– Vamos, Martin, estamos en una fiesta… -protestó Gloria, intentando levantar el ánimo de su marido.
– Lo siento, ha sido culpa mía… No debería haber…
– ¡No diga eso! Me alegra saber que es usted una persona sensible que se lamenta por la situación de otros seres humanos -respondió Martin-, pero, efectivamente, Gloria tiene razón, no podemos apesadumbrarnos precisamente en la fiesta de Carla, ella quiere que seamos felices.
De regreso al hotel, Pierre se mostró cariñoso y solícito con Amelia. Cualquiera que se hubiera fijado en ellos podría haber pensado que aquel hombre estaba perdidamente enamorado de la frágil joven que caminaba a su lado.
Una semana más tarde, Amelia y Pierre se instalaron en el bajo que les había alquilado Luigi Masseti.
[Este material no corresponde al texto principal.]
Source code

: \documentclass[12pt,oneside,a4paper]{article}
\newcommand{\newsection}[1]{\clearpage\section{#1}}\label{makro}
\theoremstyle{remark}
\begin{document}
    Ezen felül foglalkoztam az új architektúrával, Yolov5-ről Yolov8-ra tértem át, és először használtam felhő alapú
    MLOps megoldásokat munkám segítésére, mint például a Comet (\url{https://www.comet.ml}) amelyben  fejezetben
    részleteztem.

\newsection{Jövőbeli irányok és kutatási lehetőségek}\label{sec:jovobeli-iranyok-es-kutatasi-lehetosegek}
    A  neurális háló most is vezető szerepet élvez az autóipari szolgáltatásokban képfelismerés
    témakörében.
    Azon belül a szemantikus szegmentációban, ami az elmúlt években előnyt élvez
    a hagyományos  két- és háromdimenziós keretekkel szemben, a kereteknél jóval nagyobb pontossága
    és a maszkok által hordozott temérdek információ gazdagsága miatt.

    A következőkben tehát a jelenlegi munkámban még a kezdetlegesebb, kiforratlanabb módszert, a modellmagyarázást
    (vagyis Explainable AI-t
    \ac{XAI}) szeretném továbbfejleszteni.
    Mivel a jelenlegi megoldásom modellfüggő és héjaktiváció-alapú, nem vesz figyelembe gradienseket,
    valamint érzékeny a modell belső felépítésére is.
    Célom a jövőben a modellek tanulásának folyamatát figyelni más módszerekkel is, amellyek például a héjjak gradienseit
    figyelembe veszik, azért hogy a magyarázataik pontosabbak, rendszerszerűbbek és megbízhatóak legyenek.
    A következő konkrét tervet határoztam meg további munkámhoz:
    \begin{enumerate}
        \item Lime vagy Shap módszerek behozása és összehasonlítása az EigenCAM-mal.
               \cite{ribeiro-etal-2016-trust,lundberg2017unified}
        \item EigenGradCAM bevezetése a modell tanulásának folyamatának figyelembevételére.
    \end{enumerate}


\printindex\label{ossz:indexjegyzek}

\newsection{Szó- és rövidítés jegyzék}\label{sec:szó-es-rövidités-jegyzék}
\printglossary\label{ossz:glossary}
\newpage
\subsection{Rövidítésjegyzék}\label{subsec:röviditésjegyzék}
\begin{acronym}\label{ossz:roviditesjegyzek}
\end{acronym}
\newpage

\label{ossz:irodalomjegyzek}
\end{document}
Pierre lo encontraba el lugar perfecto: a la casa se entraba por un enorme portal, que se encontraba en la planta baja. Un pequeño vestíbulo daba paso a un salón de cincuenta metros que efectivamente estaba iluminado por un gran ventanal que daba a la calle. Al fondo, dos habitaciones, una pequeña cocina y un cuarto de baño completaban el que iba a ser su hogar. Las ventanas de esa parte de la casa daban a un patio comunal.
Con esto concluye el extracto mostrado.